> PROVIDED INFORMATION:
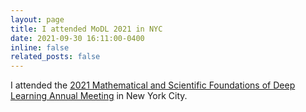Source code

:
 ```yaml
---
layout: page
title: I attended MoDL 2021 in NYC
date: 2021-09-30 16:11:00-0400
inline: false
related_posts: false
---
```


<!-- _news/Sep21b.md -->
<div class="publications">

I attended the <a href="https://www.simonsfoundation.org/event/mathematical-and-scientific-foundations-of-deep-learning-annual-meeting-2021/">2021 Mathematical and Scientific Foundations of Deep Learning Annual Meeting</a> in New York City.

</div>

--

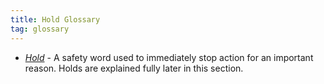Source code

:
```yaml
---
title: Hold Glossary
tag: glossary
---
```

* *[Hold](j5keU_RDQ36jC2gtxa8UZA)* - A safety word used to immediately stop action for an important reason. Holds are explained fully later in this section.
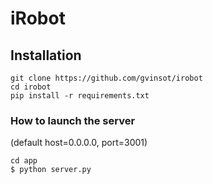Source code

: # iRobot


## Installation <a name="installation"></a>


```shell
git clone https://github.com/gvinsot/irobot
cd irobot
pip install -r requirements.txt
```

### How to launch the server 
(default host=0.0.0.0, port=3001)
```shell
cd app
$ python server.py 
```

> TASK OBJECTIVE: Pull out every line of the entries that includes the word "title".

> EXPECTED ANSWER:
title: I attended MoDL 2021 in NYC
title: Hold Glossary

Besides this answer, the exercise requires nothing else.